Рейд за бессмертием
Шрифт:
— Так это, если не врешь!
— Крест несите и Библию. Поцелую, поклянусь! А там — хоть вешайте! Но Архип Осипов это сделал!
Бакланов задумался. Потом хмыкнул.
— Вешать погодим. Проверим. Гриша! — крикнул он в сторону двери.
Вошел Гриша, солдат с чувством юмора.
— Заводи второго. А ты, — обратился в Васе, — иди пока, там подожди.
Вася вышел на солнышко. Осознал, что сил практически у него не осталось. Сполз по стенке. Сел на землю. Закрыл глаза.

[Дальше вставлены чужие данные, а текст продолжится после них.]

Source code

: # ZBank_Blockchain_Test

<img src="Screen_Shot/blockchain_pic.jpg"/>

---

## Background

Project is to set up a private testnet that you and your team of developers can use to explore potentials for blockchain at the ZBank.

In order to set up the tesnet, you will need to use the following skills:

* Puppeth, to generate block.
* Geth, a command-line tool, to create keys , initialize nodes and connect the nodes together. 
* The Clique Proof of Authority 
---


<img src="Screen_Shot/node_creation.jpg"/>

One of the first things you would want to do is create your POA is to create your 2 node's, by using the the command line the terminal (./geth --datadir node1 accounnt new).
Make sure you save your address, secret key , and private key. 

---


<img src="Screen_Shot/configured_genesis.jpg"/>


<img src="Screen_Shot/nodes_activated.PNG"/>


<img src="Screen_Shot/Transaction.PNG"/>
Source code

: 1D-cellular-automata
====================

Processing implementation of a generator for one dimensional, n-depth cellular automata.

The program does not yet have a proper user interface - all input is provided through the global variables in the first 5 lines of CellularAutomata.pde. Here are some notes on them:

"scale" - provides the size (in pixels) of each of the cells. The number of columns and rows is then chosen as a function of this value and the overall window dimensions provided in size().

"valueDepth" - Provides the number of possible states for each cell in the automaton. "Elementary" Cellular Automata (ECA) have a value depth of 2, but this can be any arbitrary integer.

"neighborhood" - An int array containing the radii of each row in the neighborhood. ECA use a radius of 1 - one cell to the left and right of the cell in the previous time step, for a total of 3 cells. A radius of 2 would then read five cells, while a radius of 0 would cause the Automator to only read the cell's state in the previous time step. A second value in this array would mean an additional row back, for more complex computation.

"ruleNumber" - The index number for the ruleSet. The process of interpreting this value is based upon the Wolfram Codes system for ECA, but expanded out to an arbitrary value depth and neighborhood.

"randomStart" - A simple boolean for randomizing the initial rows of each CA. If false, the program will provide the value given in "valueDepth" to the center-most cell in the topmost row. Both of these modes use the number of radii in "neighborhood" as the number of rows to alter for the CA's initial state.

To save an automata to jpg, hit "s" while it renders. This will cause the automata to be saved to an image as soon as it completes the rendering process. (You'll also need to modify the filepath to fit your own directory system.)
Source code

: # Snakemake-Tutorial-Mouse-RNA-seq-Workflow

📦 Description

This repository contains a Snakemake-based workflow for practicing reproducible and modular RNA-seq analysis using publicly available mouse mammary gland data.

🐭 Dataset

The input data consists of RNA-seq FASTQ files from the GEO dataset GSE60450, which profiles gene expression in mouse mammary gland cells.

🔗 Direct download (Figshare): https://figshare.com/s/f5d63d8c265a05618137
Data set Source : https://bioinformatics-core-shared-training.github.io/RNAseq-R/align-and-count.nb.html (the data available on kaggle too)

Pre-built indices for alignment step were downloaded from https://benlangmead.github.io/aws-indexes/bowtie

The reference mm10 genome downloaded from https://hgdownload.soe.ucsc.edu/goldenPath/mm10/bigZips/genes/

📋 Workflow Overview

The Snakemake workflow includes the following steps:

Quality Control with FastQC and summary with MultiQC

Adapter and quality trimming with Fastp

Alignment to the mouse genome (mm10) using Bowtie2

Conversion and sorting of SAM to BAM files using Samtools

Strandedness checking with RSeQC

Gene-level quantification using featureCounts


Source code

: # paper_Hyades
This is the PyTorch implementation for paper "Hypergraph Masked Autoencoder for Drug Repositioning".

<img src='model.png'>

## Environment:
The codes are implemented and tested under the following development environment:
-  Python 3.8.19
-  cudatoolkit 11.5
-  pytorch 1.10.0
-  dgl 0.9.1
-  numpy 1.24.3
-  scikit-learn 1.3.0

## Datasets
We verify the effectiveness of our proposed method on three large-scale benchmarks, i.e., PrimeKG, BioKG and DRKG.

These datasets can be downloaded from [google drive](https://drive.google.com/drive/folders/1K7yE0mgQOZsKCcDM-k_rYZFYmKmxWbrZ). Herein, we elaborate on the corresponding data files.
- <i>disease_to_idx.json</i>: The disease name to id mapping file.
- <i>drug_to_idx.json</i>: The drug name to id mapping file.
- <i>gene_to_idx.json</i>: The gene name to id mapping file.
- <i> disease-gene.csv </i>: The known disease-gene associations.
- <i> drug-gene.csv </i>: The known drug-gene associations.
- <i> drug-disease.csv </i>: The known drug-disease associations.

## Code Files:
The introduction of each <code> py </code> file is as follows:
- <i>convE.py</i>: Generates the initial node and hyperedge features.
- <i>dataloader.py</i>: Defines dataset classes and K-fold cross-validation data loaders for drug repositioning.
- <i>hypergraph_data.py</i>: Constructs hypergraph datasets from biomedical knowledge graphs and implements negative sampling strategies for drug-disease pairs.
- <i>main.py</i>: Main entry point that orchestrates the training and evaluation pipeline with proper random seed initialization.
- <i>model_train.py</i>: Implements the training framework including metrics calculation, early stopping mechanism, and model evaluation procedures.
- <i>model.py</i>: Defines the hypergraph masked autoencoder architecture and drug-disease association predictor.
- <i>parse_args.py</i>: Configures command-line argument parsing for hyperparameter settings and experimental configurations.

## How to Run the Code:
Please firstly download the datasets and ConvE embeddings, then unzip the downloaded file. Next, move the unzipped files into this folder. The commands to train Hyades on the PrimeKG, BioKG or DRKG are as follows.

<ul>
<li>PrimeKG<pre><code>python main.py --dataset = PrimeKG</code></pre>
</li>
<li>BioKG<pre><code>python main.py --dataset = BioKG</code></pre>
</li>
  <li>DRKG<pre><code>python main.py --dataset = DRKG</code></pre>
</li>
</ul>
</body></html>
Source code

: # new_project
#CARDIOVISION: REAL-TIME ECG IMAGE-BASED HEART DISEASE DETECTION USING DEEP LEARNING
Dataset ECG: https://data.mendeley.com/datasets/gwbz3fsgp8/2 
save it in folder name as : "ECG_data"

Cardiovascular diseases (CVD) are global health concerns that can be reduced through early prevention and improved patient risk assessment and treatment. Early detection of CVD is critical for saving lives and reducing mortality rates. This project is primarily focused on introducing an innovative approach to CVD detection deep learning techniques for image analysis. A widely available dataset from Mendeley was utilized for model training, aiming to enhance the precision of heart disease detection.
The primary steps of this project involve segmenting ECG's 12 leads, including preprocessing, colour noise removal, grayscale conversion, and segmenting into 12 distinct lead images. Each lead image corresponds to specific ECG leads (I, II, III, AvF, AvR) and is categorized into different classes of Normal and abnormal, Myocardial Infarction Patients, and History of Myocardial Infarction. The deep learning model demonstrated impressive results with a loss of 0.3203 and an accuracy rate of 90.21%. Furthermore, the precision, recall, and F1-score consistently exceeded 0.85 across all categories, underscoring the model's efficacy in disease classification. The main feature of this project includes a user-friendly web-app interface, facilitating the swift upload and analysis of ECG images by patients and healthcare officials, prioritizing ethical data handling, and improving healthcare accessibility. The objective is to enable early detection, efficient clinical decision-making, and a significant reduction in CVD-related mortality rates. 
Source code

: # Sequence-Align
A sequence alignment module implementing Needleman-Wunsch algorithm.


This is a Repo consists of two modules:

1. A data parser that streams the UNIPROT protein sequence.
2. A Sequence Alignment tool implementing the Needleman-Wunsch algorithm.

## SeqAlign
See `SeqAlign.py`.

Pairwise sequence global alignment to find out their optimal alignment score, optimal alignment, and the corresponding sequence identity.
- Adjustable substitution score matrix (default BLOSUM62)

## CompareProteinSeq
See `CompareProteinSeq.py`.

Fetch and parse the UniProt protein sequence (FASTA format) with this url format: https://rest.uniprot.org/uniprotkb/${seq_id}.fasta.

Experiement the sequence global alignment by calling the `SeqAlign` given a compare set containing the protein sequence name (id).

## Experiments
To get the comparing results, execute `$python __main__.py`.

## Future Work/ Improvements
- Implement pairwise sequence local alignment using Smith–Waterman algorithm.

— Слышь, ты, — его окликнул Гриша.
— Что?
— Точно не врал про Осипова?
— Про такое можно врать, Гриша?
— Ну, да. Про такое — нельзя. Царствие ему небесное! —
Вася не прислушивался к тому, что в это время происходило в камере. Слышал, конечно, громкий голос Бакланова и дрожащий голос настоящего. Но не вслушивался. Совсем обессилел.
С настоящим Бакланов разобрался чуть ли не за десять минут. Гриша завел Васю обратно в камеру.
— Ждите! — предупредил Бакланов. — Пошлем запросы. Там и разберемся.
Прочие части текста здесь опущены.